C=\Bigg{\{}\frac{c_{s}}{h},\frac{c_{s}+c_{f}}{h},\frac{c_{s}}{h}+c_{o},\frac{c_{r}+c_{s}}{h}+c_{o}B_{h}\Bigg{\}},

where $c_{s}$ is the sampling cost, $c_{f}$ is the false alarm cost, $c_{r}$ is the true alarm (repair) cost and $c_{o}$ is the out-of-control operation cost per unit time. This cost item will be investigated in more detail in the sequel.

The relationship between the distance from $\mu_{0}$ and the resulting costs are often based on a Taguchi-type loss function (Montgomery, 2009). This means that a squared loss function is assumed. The expected out-of-control operation cost can be written as the expectation of a function of the distance from the target value. At (1) the shift size distribution was defined for a given time $t$ , but this time we are interested in calculating the expected cost for a whole interval. Formally, we intend to calculate the area ${\cal C}_{h,j}^{2}$ under the curve $\{t,E((H_{t_{0},j}(t))^{2})\}=\int_{t_{0}}^{t_{0}+h}E((H_{t_{0},j}(t))^{2})dt$ , where $t_{0}\leq t\leq t_{0}+h$ and $H_{t_{0},j}$ is the shifted mean-process (its unconditional distribution function $Z_{t}$ was given in (1)) upon the condition that $H(t_{0})=j$ . Note that the area under the curve is the total cost generated in a time interval, the expected cost per unit time for practical use can be calculated from this value by simply dividing with the length of the interval.

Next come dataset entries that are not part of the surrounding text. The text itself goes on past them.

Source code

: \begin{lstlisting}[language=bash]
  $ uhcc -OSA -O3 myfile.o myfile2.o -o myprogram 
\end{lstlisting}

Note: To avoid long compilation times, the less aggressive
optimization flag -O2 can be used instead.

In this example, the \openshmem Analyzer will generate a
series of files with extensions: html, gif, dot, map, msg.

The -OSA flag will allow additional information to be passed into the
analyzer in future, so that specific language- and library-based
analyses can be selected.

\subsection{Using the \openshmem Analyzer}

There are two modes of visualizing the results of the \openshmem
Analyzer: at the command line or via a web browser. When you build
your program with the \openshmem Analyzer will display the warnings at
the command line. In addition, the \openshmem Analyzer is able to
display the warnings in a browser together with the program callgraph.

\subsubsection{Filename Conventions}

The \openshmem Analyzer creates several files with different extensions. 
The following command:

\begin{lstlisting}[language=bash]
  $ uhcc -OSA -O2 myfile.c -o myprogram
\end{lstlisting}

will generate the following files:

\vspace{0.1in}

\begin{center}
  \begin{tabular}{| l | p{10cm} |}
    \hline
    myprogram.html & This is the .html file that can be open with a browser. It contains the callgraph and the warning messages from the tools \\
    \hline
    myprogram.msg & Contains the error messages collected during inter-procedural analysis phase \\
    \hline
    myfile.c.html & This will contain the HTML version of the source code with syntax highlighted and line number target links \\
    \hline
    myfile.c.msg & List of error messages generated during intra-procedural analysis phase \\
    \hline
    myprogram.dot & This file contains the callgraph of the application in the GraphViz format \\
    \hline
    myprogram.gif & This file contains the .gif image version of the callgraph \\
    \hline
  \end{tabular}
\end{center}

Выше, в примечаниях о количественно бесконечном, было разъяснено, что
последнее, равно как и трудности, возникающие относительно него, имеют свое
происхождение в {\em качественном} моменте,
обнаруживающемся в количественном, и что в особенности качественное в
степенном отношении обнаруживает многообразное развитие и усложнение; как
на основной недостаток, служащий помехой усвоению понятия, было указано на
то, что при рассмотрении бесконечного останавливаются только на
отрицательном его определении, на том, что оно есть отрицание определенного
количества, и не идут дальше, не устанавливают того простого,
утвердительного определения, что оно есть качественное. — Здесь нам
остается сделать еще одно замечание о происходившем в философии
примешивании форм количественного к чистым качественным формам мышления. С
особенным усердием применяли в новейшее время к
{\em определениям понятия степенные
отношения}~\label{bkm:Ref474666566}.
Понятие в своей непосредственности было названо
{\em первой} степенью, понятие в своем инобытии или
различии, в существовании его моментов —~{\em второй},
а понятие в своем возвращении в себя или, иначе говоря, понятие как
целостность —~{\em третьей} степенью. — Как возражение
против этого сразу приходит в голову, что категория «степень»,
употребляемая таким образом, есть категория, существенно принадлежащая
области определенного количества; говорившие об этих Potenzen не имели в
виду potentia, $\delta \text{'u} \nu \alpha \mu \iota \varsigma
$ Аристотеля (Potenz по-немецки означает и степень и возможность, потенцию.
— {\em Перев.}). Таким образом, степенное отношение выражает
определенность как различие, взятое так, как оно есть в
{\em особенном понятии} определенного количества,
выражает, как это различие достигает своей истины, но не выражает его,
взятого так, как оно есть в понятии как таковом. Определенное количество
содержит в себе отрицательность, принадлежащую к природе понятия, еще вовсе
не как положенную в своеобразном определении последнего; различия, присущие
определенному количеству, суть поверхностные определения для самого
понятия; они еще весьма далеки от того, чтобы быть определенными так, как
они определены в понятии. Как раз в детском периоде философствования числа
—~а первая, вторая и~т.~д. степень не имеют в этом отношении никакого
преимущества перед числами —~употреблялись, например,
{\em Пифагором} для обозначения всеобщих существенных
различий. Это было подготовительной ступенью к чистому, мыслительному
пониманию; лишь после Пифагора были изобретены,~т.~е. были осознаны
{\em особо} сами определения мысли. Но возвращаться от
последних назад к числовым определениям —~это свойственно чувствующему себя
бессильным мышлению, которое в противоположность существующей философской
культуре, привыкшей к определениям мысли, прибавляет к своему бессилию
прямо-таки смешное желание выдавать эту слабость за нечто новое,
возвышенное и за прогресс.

Thus, the main question here is the integral of the expected squared shift size over a given interval. This is the subject of the next subsection, in the case of a mixture distribution.

2.2 Mixture distribution as the shift size

For practical demonstration purposes, let us assume first that the shift times form a homogeneous Poisson process, and the size of a single shift has a distribution which is a mixture of an exponential and a geometric distribution:

F_{m}(x)=\zeta F_{g}(x)+(1-\zeta)F_{e}(x),

where $\zeta\in[0,1]$ is the mixing parameter, $F_{g}()$ is the CDF of the geometric distribution, $F_{e}()$ is the CDF of the exponential distribution, and $F_{m}()$ denotes the CDF of the resulting mixture distribution. Such a distribution can model processes with slow degradation, mixed with sudden jumps. A real-life example could be the effectiveness of a professional athlete, where the continuous degradation can be attributed to age and sudden degradation to accidents. Another example could be simultaneously occurring chronic kidney disease and acute kidney injury (Hsu and Hsu, 2016). Different definitions are available for the geometric distribution, the one used here has support over positive integers, thus $F_{g}(x)=1-(1-\xi)^{x}$ , with probability parameter $\xi$ . A negative binomial distribution can be defined as the convolution of independent geometric distributions with the same parameter. Its PMF can be written in the following way:

(3)

f_{nb}(x)={x-1\choose x-r}\cdot\xi^{r}(1-\xi)^{x-r},

where $r$ is the number of summed geometrically distributed variables. The support of this distribution is $x\in\{r,r+1,r+2,...\}$ . Let us assume now that $n$ shifts occurred in a given time interval, and $r$ of these were geometrically, while the rest were exponentially distributed. The CDF of the distribution of the sum of the shifts is then

F_{M|n,r}(x)=\begin{dcases}F_{E_{n-r}}(x)&{\text{if }}r=0,\\ \sum_{l=r}^{\left\lfloor x\right\rfloor}F_{E_{n-r}}(x-l)f_{nb}(l)&{\text{otherwise}},\end{dcases}

where $F_{E_{n-r}}$ is the distribution function of the Erlang distribution $E(n-r,\frac{1}{\delta})$ . The distribution function of the sum of $n$ variables with exponential-geometric mixed distribution is then

F_{M|n}(x)=\sum_{r=0}^{n}f_{b}(r)F_{M|n,r}(x),

where $f_{b}()$ is the PMF of the binomial distribution with parameters $n$ and $\zeta$ , giving the probability of $r$ geometrically distributed shifts out of $n$ .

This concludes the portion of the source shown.